-- Your assignment --
I'd like the records transcribed exactly, leaving the images out.

Saved data entries

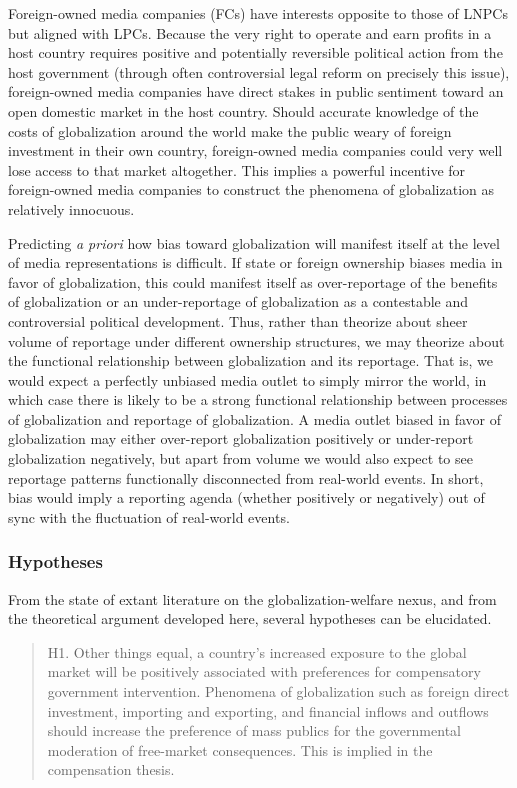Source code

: \documentclass[a4paper]{article}
\begin{document}
Foreign-owned media companies (FCs) have interests opposite to those of LNPCs but aligned with LPCs. Because the very right to operate and earn profits in a host country requires positive and potentially reversible political action from the host government (through often controversial legal reform on precisely this issue), foreign-owned media companies have direct stakes in public sentiment toward an open domestic market in the host country. Should accurate knowledge of the costs of globalization around the world make the public weary of foreign investment in their own country, foreign-owned media companies could very well lose access to that market altogether. This implies a powerful incentive for foreign-owned media companies to construct the phenomena of globalization as relatively innocuous. 

Predicting \emph{a priori} how bias toward globalization will manifest itself at the level of media representations is difficult. If state or foreign ownership biases media in favor of globalization, this could manifest itself as over-reportage of the benefits of globalization or an under-reportage of globalization as a contestable and controversial political development. Thus, rather than theorize about sheer volume of reportage under different ownership structures, we may theorize about the functional relationship between globalization and its reportage. That is, we would expect a perfectly unbiased media outlet to simply mirror the world, in which case there is likely to be a strong functional relationship between processes of globalization and reportage of globalization. A media outlet biased in favor of globalization may either over-report globalization positively or under-report globalization negatively, but apart from volume we would also expect to see reportage patterns functionally disconnected from real-world events. In short, bias would imply a reporting agenda (whether positively or negatively) out of sync with the fluctuation of real-world events.

\subsubsection{Hypotheses}
From the state of extant literature on the globalization-welfare nexus, and from the theoretical argument developed here, several hypotheses can be elucidated.

\singlespacing
\begin{quote}
H1. Other things equal, a country's increased exposure to the global market will be positively associated with preferences for compensatory government intervention. Phenomena of globalization such as foreign direct investment, importing and exporting, and financial inflows and outflows should increase the preference of mass publics for the governmental moderation of free-market consequences. This is implied in the compensation thesis.
\end{quote}
\doublespacing
\end{document}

-- Answer box --
Source code

: \documentclass[a4paper]{article}
\begin{document}
Foreign-owned media companies (FCs) have interests opposite to those of LNPCs but aligned with LPCs. Because the very right to operate and earn profits in a host country requires positive and potentially reversible political action from the host government (through often controversial legal reform on precisely this issue), foreign-owned media companies have direct stakes in public sentiment toward an open domestic market in the host country. Should accurate knowledge of the costs of globalization around the world make the public weary of foreign investment in their own country, foreign-owned media companies could very well lose access to that market altogether. This implies a powerful incentive for foreign-owned media companies to construct the phenomena of globalization as relatively innocuous. 

Predicting \emph{a priori} how bias toward globalization will manifest itself at the level of media representations is difficult. If state or foreign ownership biases media in favor of globalization, this could manifest itself as over-reportage of the benefits of globalization or an under-reportage of globalization as a contestable and controversial political development. Thus, rather than theorize about sheer volume of reportage under different ownership structures, we may theorize about the functional relationship between globalization and its reportage. That is, we would expect a perfectly unbiased media outlet to simply mirror the world, in which case there is likely to be a strong functional relationship between processes of globalization and reportage of globalization. A media outlet biased in favor of globalization may either over-report globalization positively or under-report globalization negatively, but apart from volume we would also expect to see reportage patterns functionally disconnected from real-world events. In short, bias would imply a reporting agenda (whether positively or negatively) out of sync with the fluctuation of real-world events.

\subsubsection{Hypotheses}
From the state of extant literature on the globalization-welfare nexus, and from the theoretical argument developed here, several hypotheses can be elucidated.

\singlespacing
\begin{quote}
H1. Other things equal, a country's increased exposure to the global market will be positively associated with preferences for compensatory government intervention. Phenomena of globalization such as foreign direct investment, importing and exporting, and financial inflows and outflows should increase the preference of mass publics for the governmental moderation of free-market consequences. This is implied in the compensation thesis.
\end{quote}
\doublespacing
\end{document}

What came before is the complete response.